Five areas were investigated in this dissertation. The first was an investigation
into how discretisation could be incorporated into a GP algorithm. An adaptive
discretisation algorithm was proposed, and outperformed certain existing methods.
The second was a comparison of GP representations for binary data classification.
The findings indicated that from the representations examined (arithmetic trees,
decision trees, and logical trees), the decision trees performed the best. The third
was to investigate the use of the encapsulation genetic operator and its effect on
data classification. The findings revealed that an improvement in both training and
test results was achieved when encapsulation was incorporated. The fourth was an
investigative analysis of several hybridisations of a GP algorithm with a genetic algorithm
in order to evolve a population of ensembles. Four methods were proposed and
these methods outperformed certain existing GP and ensemble methods. Finally,
the fifth area was to investigate an ensemble construction method for classification.

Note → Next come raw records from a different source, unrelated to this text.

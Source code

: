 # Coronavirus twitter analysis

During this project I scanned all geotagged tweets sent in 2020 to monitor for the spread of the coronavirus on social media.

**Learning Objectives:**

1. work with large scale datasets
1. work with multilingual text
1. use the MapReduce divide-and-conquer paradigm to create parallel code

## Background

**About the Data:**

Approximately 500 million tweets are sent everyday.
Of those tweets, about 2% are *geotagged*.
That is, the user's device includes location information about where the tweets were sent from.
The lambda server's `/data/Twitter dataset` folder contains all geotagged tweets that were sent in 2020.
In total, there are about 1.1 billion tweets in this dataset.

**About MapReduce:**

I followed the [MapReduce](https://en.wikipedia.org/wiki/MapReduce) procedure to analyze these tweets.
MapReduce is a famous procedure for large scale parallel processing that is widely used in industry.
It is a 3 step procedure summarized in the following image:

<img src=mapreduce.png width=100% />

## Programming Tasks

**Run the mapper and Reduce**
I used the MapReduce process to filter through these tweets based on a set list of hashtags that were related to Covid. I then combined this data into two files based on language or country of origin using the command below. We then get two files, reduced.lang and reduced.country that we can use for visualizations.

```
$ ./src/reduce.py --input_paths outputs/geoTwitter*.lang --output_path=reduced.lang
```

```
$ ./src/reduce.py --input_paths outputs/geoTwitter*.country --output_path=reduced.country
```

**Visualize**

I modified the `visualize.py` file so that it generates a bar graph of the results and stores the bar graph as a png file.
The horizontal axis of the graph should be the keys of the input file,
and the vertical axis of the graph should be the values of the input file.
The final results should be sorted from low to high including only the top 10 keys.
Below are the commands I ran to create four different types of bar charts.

In this approach GP evolved a single ensemble. The proposed method resulted in
an improvement in training and test accuracy when compared to the standard GP
algorithm.
The methods proposed in this dissertation were tested on publicly available data
sets, and the results were statistically tested in order to determine the effectiveness
of the proposed approaches.
Description
Master of Science in Computer Science.
Keywords
Big data--Classification., Genetic programming (Computer science), Theses--Computer science.